Saved entries:
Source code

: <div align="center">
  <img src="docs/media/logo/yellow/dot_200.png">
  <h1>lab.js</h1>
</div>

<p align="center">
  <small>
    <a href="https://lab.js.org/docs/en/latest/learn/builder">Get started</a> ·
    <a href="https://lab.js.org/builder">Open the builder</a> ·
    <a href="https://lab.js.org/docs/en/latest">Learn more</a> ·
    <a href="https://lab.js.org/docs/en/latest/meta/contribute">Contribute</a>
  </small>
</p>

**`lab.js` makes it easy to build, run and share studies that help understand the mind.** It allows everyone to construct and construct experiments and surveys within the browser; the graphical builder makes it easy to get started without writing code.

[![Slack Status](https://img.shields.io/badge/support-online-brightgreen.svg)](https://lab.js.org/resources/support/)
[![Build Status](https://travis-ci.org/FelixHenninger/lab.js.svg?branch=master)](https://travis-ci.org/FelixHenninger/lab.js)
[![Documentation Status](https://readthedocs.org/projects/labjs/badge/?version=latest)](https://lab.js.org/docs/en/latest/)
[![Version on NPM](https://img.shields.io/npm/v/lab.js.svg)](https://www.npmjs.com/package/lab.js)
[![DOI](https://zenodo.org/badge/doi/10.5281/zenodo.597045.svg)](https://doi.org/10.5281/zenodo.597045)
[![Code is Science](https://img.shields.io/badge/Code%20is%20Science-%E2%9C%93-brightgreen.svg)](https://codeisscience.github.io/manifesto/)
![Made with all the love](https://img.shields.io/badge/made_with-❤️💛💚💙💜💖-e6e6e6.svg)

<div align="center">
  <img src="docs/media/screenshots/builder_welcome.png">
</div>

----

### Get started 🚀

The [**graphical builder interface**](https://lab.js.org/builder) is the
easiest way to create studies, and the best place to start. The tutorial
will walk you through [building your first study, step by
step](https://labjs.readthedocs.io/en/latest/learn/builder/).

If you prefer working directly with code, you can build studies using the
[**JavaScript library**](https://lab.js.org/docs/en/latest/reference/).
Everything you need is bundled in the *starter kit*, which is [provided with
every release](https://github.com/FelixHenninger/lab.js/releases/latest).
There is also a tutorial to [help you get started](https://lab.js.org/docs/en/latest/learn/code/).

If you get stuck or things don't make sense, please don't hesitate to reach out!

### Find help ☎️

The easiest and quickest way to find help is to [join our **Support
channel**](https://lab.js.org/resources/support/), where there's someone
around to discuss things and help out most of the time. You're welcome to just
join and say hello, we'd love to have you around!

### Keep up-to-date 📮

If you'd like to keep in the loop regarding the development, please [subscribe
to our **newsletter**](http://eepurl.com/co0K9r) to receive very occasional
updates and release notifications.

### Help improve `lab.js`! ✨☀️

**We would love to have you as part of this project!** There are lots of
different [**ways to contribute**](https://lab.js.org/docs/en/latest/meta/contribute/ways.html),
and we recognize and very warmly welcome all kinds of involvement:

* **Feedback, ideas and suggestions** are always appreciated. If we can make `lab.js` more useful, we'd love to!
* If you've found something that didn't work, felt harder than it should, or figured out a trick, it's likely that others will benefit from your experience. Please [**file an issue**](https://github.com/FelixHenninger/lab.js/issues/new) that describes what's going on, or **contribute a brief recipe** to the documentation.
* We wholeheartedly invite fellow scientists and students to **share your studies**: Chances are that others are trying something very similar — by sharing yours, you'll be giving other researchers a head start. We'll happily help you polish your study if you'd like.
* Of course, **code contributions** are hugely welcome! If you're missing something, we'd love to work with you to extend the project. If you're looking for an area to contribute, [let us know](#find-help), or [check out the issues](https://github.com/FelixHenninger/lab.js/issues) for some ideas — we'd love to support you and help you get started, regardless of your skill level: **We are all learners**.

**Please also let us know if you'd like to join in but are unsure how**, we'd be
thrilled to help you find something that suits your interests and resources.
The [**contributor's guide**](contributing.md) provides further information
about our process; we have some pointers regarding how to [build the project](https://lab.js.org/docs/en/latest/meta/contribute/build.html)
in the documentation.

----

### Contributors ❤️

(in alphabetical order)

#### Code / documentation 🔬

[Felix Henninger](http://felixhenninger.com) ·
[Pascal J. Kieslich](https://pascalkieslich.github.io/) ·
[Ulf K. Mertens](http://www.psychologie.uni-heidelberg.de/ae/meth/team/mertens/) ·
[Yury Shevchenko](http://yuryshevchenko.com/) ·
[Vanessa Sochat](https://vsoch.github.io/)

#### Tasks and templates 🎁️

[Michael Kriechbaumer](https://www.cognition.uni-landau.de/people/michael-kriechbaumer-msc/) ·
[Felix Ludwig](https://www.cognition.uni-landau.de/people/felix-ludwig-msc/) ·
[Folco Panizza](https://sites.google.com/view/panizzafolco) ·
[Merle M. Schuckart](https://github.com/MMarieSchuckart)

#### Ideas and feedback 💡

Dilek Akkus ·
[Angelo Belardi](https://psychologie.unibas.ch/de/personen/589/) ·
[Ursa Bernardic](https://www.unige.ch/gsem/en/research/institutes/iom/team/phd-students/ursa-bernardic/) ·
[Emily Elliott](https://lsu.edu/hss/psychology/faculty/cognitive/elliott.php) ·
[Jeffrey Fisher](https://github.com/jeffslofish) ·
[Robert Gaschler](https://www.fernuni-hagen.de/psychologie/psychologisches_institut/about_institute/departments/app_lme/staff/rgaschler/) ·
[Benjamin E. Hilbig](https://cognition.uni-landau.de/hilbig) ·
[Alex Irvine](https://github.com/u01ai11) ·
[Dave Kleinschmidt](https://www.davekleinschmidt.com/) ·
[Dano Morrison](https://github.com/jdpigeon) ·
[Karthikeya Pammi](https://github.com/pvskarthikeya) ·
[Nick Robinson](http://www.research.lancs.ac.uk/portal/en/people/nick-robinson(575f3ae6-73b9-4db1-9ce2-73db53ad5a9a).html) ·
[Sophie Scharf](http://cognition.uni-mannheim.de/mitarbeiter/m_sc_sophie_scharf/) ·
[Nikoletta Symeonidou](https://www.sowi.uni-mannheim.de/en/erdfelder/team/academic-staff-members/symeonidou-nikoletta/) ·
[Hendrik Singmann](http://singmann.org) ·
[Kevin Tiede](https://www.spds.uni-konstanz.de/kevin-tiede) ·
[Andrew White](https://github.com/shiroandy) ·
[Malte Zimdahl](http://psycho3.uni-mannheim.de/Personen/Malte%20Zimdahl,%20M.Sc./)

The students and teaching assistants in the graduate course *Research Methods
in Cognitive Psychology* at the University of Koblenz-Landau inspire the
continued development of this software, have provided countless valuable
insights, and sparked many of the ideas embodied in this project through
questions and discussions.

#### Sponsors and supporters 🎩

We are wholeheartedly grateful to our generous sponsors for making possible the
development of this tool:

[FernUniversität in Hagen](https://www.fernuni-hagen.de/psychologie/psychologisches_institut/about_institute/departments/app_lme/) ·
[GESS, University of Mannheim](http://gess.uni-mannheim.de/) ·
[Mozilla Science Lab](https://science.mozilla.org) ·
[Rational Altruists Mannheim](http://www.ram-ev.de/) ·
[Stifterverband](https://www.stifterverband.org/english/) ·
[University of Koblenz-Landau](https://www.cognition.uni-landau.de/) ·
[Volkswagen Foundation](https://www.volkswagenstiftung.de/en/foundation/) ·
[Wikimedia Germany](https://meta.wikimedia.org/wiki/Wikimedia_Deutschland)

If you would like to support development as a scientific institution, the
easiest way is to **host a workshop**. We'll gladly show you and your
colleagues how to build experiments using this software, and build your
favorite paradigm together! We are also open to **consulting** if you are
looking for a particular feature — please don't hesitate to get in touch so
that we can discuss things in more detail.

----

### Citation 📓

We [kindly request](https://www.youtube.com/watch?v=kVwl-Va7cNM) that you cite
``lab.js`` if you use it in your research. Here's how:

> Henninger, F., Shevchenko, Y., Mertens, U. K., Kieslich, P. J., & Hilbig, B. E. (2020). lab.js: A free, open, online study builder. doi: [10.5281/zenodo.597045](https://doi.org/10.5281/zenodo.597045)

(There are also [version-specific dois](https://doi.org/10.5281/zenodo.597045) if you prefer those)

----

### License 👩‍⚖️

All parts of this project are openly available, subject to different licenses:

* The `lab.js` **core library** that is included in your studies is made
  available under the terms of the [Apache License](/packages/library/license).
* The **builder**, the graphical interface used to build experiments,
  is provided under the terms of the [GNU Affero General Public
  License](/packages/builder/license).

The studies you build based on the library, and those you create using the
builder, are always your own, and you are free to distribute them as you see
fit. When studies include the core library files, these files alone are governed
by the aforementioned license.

INSTRUCTIONS TO FOLLOW:
Restate word for word only the lines running from the beginning of the data to the line holding "without writing code.", both included.

RESPONSE TO THE TASK:
Source code

: <div align="center">
  <img src="docs/media/logo/yellow/dot_200.png">
  <h1>lab.js</h1>
</div>

<p align="center">
  <small>
    <a href="https://lab.js.org/docs/en/latest/learn/builder">Get started</a> ·
    <a href="https://lab.js.org/builder">Open the builder</a> ·
    <a href="https://lab.js.org/docs/en/latest">Learn more</a> ·
    <a href="https://lab.js.org/docs/en/latest/meta/contribute">Contribute</a>
  </small>
</p>

**`lab.js` makes it easy to build, run and share studies that help understand the mind.** It allows everyone to construct and construct experiments and surveys within the browser; the graphical builder makes it easy to get started without writing code.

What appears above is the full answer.